| Livestock Research for Rural Development 13 (3) 2001 | Citation of this paper |
Reproductive performances of the
Creole goat, the meat breed of Guadeloupe in the Caribbean, are
described from a database generated for 15 years (1973 to 1988)
at an experimental farm of the Institut National de la Recherche
Agronomique (INRA, Guadeloupe, French West Indies). The data
contain information on 599 females, 2259 attempted matings, 2135
achieved matings and 1904 kiddings. Animals were reared under
semi-intensive management conditions (on the basis of feeding
system, health and culling policy). Main sources of variation
were analysed: mating type (buck in permanence or buck effect),
mating season (dry, intermediate and humid season) and rank of
kidding. The Creole goat is a continuous breeder. On average 94.5
percent of exposed females were mated (defined as mating rate)

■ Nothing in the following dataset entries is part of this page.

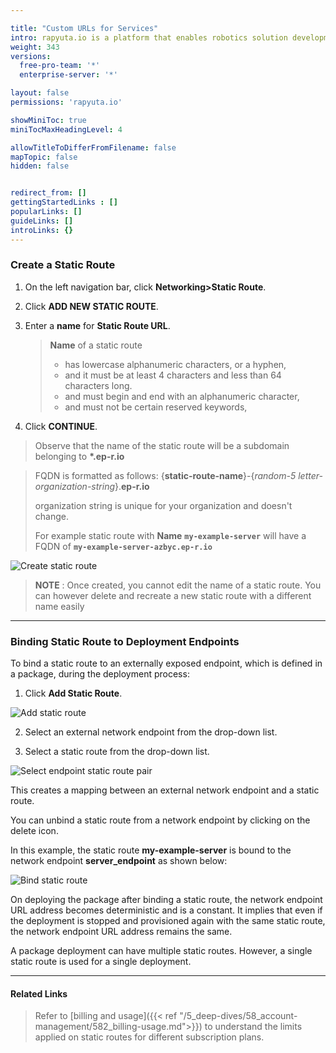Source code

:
 ```yaml
---

title: "Custom URLs for Services"
intro: rapyuta.io is a platform that enables robotics solution development by providing the necessary software infrastructure and facilitating the interaction between multiple stakeholders who contribute to the solution development.
weight: 343
versions:
  free-pro-team: '*'
  enterprise-server: '*'

layout: false
permissions: 'rapyuta.io'

showMiniToc: true
miniTocMaxHeadingLevel: 4

allowTitleToDifferFromFilename: false
mapTopic: false
hidden: false


redirect_from: []
gettingStartedLinks : []
popularLinks: []
guideLinks: []
introLinks: {}
---
```


### Create a Static Route

1. On the left navigation bar, click **Networking>Static Route**.

2. Click **ADD NEW STATIC ROUTE**.

3. Enter a **name** for **Static Route URL**.

   > **Name** of a static route 
   >
   > - has lowercase alphanumeric characters, or a hyphen, 
   > - and it must be at least 4 characters and less than 64 characters long.
   > - and must begin and end with an alphanumeric character, 
   > - and must not be certain reserved keywords, 

4. Click **CONTINUE**.

> Observe that the name of the static route will be a subdomain belonging to **\*.ep-r.io** 

> FQDN is formatted as follows:   {**static-route-name**}-{*random-5 letter-organization-string*}.**ep-r.io** 
>
> organization string is unique for your organization and doesn't change. 
>
> For example static route with **Name** **```my-example-server```** will have a FQDN of   **``` my-example-server-azbyc.ep-r.io ```**



![Create static route](/images/dev-guide/create-software-pkgs/pkg-internals/static-routes/create-sr.png?classes=border,shadow&width=40pc)



> **NOTE** : Once created, you cannot edit the name of a static route. You can however delete and recreate a new static route with a different name easily



---

### Binding Static Route to Deployment Endpoints

To bind a static route to an externally exposed endpoint, which is defined in a package, during the deployment process:

1. Click **Add Static Route**.

![Add static route](/images/dev-guide/create-software-pkgs/pkg-internals/static-routes/add-sr.png?classes=border,shadow&width=40pc)

2. Select an external network endpoint from the drop-down list.

3. Select a static route from the drop-down list.

![Select endpoint static route pair](/images/dev-guide/create-software-pkgs/pkg-internals/static-routes/selection.png?classes=border,shadow&width=40pc)



This creates a mapping between an external network endpoint and a static route. 

You can unbind a static route from a network endpoint by clicking on the delete icon. 

In this example, the static route **my-example-server** is bound to the network endpoint **server_endpoint** as shown below:

![Bind static route](/images/dev-guide/create-software-pkgs/pkg-internals/static-routes/mapping-bind-sr.png?classes=border,shadow&width=40pc)



On deploying the package after binding a static route, the network endpoint URL address becomes deterministic and is a constant. It implies that even if the deployment is stopped and provisioned again with the same static route, the network endpoint URL address remains the same.



A package deployment can have multiple static routes. However, a single static route is used for a single deployment.



---

#### Related Links

>  Refer to [billing and usage]({{< ref "/5_deep-dives/58_account-management/582_billing-usage.md">}}) to understand the limits applied on static routes for different subscription plans.

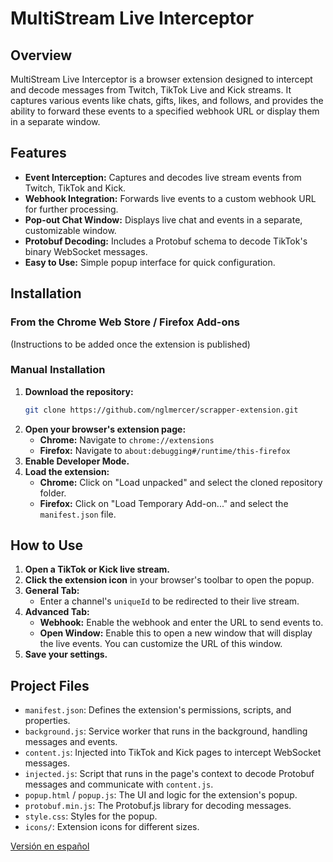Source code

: # MultiStream Live Interceptor

## Overview

MultiStream Live Interceptor is a browser extension designed to intercept and decode messages from Twitch, TikTok Live and Kick streams. It captures various events like chats, gifts, likes, and follows, and provides the ability to forward these events to a specified webhook URL or display them in a separate window.

## Features

- **Event Interception:** Captures and decodes live stream events from Twitch,  TikTok and Kick.
- **Webhook Integration:** Forwards live events to a custom webhook URL for further processing.
- **Pop-out Chat Window:** Displays live chat and events in a separate, customizable window.
- **Protobuf Decoding:** Includes a Protobuf schema to decode TikTok's binary WebSocket messages.
- **Easy to Use:** Simple popup interface for quick configuration.

## Installation

### From the Chrome Web Store / Firefox Add-ons

(Instructions to be added once the extension is published)

### Manual Installation

1.  **Download the repository:**
    ```bash
    git clone https://github.com/nglmercer/scrapper-extension.git
    ```
2.  **Open your browser's extension page:**
    -   **Chrome:** Navigate to `chrome://extensions`
    -   **Firefox:** Navigate to `about:debugging#/runtime/this-firefox`
3.  **Enable Developer Mode.**
4.  **Load the extension:**
    -   **Chrome:** Click on "Load unpacked" and select the cloned repository folder.
    -   **Firefox:** Click on "Load Temporary Add-on..." and select the `manifest.json` file.

## How to Use

1.  **Open a TikTok or Kick live stream.**
2.  **Click the extension icon** in your browser's toolbar to open the popup.
3.  **General Tab:**
    -   Enter a channel's `uniqueId` to be redirected to their live stream.
4.  **Advanced Tab:**
    -   **Webhook:** Enable the webhook and enter the URL to send events to.
    -   **Open Window:** Enable this to open a new window that will display the live events. You can customize the URL of this window.
5.  **Save your settings.**

## Project Files

-   `manifest.json`: Defines the extension's permissions, scripts, and properties.
-   `background.js`: Service worker that runs in the background, handling messages and events.
-   `content.js`: Injected into TikTok and Kick pages to intercept WebSocket messages.
-   `injected.js`: Script that runs in the page's context to decode Protobuf messages and communicate with `content.js`.
-   `popup.html` / `popup.js`: The UI and logic for the extension's popup.
-   `protobuf.min.js`: The Protobuf.js library for decoding messages.
-   `style.css`: Styles for the popup.
-   `icons/`: Extension icons for different sizes.
      
[Versión en español](./README.es.md)

    
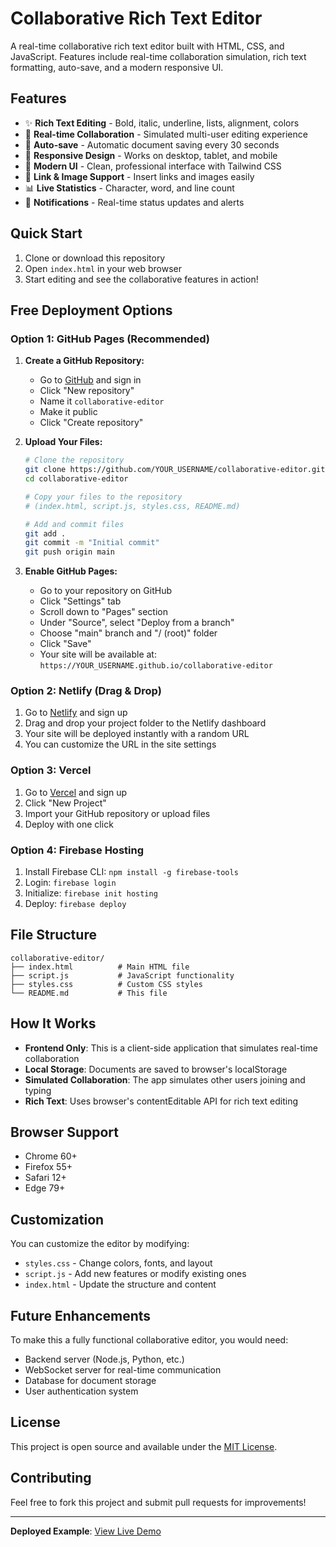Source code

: # Collaborative Rich Text Editor

A real-time collaborative rich text editor built with HTML, CSS, and JavaScript. Features include real-time collaboration simulation, rich text formatting, auto-save, and a modern responsive UI.

## Features

- ✨ **Rich Text Editing** - Bold, italic, underline, lists, alignment, colors
- 👥 **Real-time Collaboration** - Simulated multi-user editing experience
- 💾 **Auto-save** - Automatic document saving every 30 seconds
- 📱 **Responsive Design** - Works on desktop, tablet, and mobile
- 🎨 **Modern UI** - Clean, professional interface with Tailwind CSS
- 🔗 **Link & Image Support** - Insert links and images easily
- 📊 **Live Statistics** - Character, word, and line count
- 🔔 **Notifications** - Real-time status updates and alerts

## Quick Start

1. Clone or download this repository
2. Open `index.html` in your web browser
3. Start editing and see the collaborative features in action!

## Free Deployment Options

### Option 1: GitHub Pages (Recommended)

1. **Create a GitHub Repository:**
   - Go to [GitHub](https://github.com) and sign in
   - Click "New repository"
   - Name it `collaborative-editor`
   - Make it public
   - Click "Create repository"

2. **Upload Your Files:**
   ```bash
   # Clone the repository
   git clone https://github.com/YOUR_USERNAME/collaborative-editor.git
   cd collaborative-editor
   
   # Copy your files to the repository
   # (index.html, script.js, styles.css, README.md)
   
   # Add and commit files
   git add .
   git commit -m "Initial commit"
   git push origin main
   ```

3. **Enable GitHub Pages:**
   - Go to your repository on GitHub
   - Click "Settings" tab
   - Scroll down to "Pages" section
   - Under "Source", select "Deploy from a branch"
   - Choose "main" branch and "/ (root)" folder
   - Click "Save"
   - Your site will be available at: `https://YOUR_USERNAME.github.io/collaborative-editor`

### Option 2: Netlify (Drag & Drop)

1. Go to [Netlify](https://netlify.com) and sign up
2. Drag and drop your project folder to the Netlify dashboard
3. Your site will be deployed instantly with a random URL
4. You can customize the URL in the site settings

### Option 3: Vercel

1. Go to [Vercel](https://vercel.com) and sign up
2. Click "New Project"
3. Import your GitHub repository or upload files
4. Deploy with one click

### Option 4: Firebase Hosting

1. Install Firebase CLI: `npm install -g firebase-tools`
2. Login: `firebase login`
3. Initialize: `firebase init hosting`
4. Deploy: `firebase deploy`

## File Structure

```
collaborative-editor/
├── index.html          # Main HTML file
├── script.js           # JavaScript functionality
├── styles.css          # Custom CSS styles
└── README.md           # This file
```

## How It Works

- **Frontend Only**: This is a client-side application that simulates real-time collaboration
- **Local Storage**: Documents are saved to browser's localStorage
- **Simulated Collaboration**: The app simulates other users joining and typing
- **Rich Text**: Uses browser's contentEditable API for rich text editing

## Browser Support

- Chrome 60+
- Firefox 55+
- Safari 12+
- Edge 79+

## Customization

You can customize the editor by modifying:
- `styles.css` - Change colors, fonts, and layout
- `script.js` - Add new features or modify existing ones
- `index.html` - Update the structure and content

## Future Enhancements

To make this a fully functional collaborative editor, you would need:
- Backend server (Node.js, Python, etc.)
- WebSocket server for real-time communication
- Database for document storage
- User authentication system

## License

This project is open source and available under the [MIT License](LICENSE).

## Contributing

Feel free to fork this project and submit pull requests for improvements!

---

**Deployed Example**: [View Live Demo](https://your-username.github.io/collaborative-editor) 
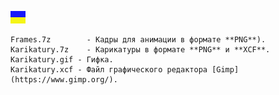 ![](https://github.com/drilnet/vector-06c-spr2bmp/blob/master/UA.png)

```
Frames.7z	     - Кадры для анимации в формате **PNG**).
Karikatury.7z	 - Карикатуры в формате **PNG** и **XCF**.
Karikatury.gif - Гифка.
Karikatury.xcf - Файл графического редактора [Gimp](https://www.gimp.org/).
```
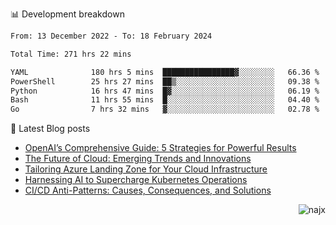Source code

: 📊 Development breakdown
<!--START_SECTION:waka-->

```txt
From: 13 December 2022 - To: 18 February 2024

Total Time: 271 hrs 22 mins

YAML              180 hrs 5 mins  ████████████████▓░░░░░░░░   66.36 %
PowerShell        25 hrs 27 mins  ██▒░░░░░░░░░░░░░░░░░░░░░░   09.38 %
Python            16 hrs 47 mins  █▓░░░░░░░░░░░░░░░░░░░░░░░   06.19 %
Bash              11 hrs 55 mins  █░░░░░░░░░░░░░░░░░░░░░░░░   04.40 %
Go                7 hrs 32 mins   ▓░░░░░░░░░░░░░░░░░░░░░░░░   02.78 %
```

<!--END_SECTION:waka-->

📕 Latest Blog posts

<!-- BLOG-POST-LIST:START -->
- [OpenAI’s Comprehensive Guide: 5 Strategies for Powerful Results](https://najx.dev/openai's-comprehensive-guide-to-prompt-writing-five-new-strategies-for-powerful-results/)
- [The Future of Cloud: Emerging Trends and Innovations](https://najx.dev/the-future-of-cloud-emerging-trends-and-innovations/)
- [Tailoring Azure Landing Zone for Your Cloud Infrastructure](https://najx.dev/tailoring-your-azure-landing-zone-for-cloud-infrastructure/)
- [Harnessing AI to Supercharge Kubernetes Operations](https://najx.dev/harnessing-ai-to-supercharge-kubernetes-operations/)
- [CI/CD Anti-Patterns: Causes, Consequences, and Solutions](https://najx.dev/cicd-anti-patterns/)
<!-- BLOG-POST-LIST:END -->

<p align="right">
  <img src="https://komarev.com/ghpvc/?username=najx&label=GitHub%20Profile%20Views&color=yellow&style=flat" alt="najx" />
</p align="center">
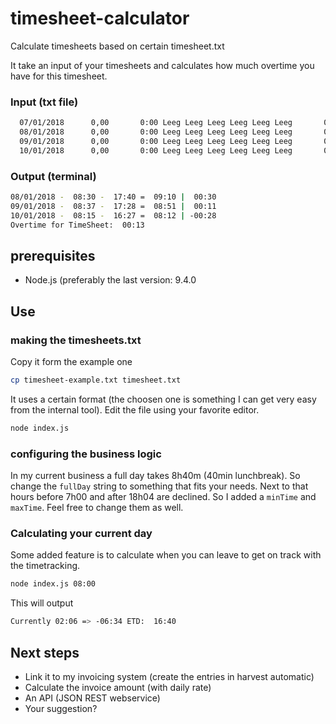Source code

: # timesheet-calculator
Calculate timesheets based on certain timesheet.txt

It take an input of your timesheets and calculates how much overtime you have for this timesheet.

### Input (txt file)
```bash
  07/01/2018      0,00       0:00 Leeg Leeg Leeg Leeg Leeg Leeg       0:00
  08/01/2018      0,00       0:00 Leeg Leeg Leeg Leeg Leeg Leeg       0:00 08:30 P01 E 17:40 P01 E
  09/01/2018      0,00       0:00 Leeg Leeg Leeg Leeg Leeg Leeg       0:00 08:37 P01   17:28 P01
  10/01/2018      0,00       0:00 Leeg Leeg Leeg Leeg Leeg Leeg       0:00 08:15 P01   16:27 P01
```

### Output (terminal)
```bash
08/01/2018 -  08:30 -  17:40 =  09:10 |  00:30
09/01/2018 -  08:37 -  17:28 =  08:51 |  00:11
10/01/2018 -  08:15 -  16:27 =  08:12 | -00:28
Overtime for TimeSheet:  00:13
```
## prerequisites

- Node.js (preferably the last version: 9.4.0

## Use

### making the timesheets.txt

Copy it form the example one
```bash
cp timesheet-example.txt timesheet.txt
```

It uses a certain format (the choosen one is something I can get very easy from the internal tool).
Edit the file using your favorite editor.

```bash
node index.js
```

### configuring the business logic

In my current business a full day takes 8h40m (40min lunchbreak). So change the `fullDay` string to something that fits your needs.
Next to that hours before 7h00 and after 18h04 are declined. So I added a `minTime` and `maxTime`. Feel free to change them as well.

### Calculating your current day

Some added feature is to calculate when you can leave to get on track with the timetracking.
```bash
node index.js 08:00
```
This will output
```bash
Currently 02:06 => -06:34 ETD:  16:40
```

## Next steps

- Link it to my invoicing system (create the entries in harvest automatic)
- Calculate the invoice amount (with daily rate)
- An API (JSON REST webservice)
- Your suggestion?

and 90.5 percent of exposed females achieved a kidding (fertility
rate). Their prolificacy reached 1.98 kids/kidding, with only 3.9
percent of kids born dead. These reproductive parameters varied
essentially with rank of kidding but very poorly with the mating
season. Productivity of these females was regularly high during
their whole lifetime production. From the results obtained, it is
concluded that Creole goats have very high reproductive
performances, provided that animal husbandry and nutrition are
adequate.
In the Caribbean, as in many other
tropical countries, goats are mainly raised under the suckling
system for meat production (Devendra and Burns 1983; Alexandre et
al 1991). In spite of the fact that the goat is of paramount
importance to smallholders and to the local meat markets, only a
few isolated attempts at improving its production through
controlled management have been made. In addition, little
attention has been paid to the indigenous tropical breeds (Taneja
1982; Devendra and Burns 1983; Le Gal and Planchenault 1993),
that have been considered adapted to the tropics but of low
productivity.
It is generally reported that
increasing the reproductive rate and/or reproductive performances
are important ways of improving meat production in the tropics (Terril
1983; Wilson and Light 1986). Therefore, an assessment of
the general reproductive characteristics of native breeds is
necessary prior to developing strategies aimed at improving meat
supplies. The assessment of the production
potential requires a large number of animals, raised over several
years and under controlled management. Only a few studies
on the tropical goat’s reproductive performances have been
reported under experimental station conditions (Kochapakdee et al
1994; Montaldo et al 1995).
In Guadeloupe, the local meat breed is called the “Creole goat” as it is called in other Caribbean regions. Recent studies in the field of genetic markers indicated that it was derived from the West African Dwarf Goat (Pepin 1994). Experiments have been carried out in Guadeloupe on the Creole goat evaluating reproductive physiology (Chemineau 1986) and preweaning performances (Alexandre et al 1999). The objectives of this present study were to determine the reproductive potential of the Creole goat and to examine the main factors responsible for variations observed.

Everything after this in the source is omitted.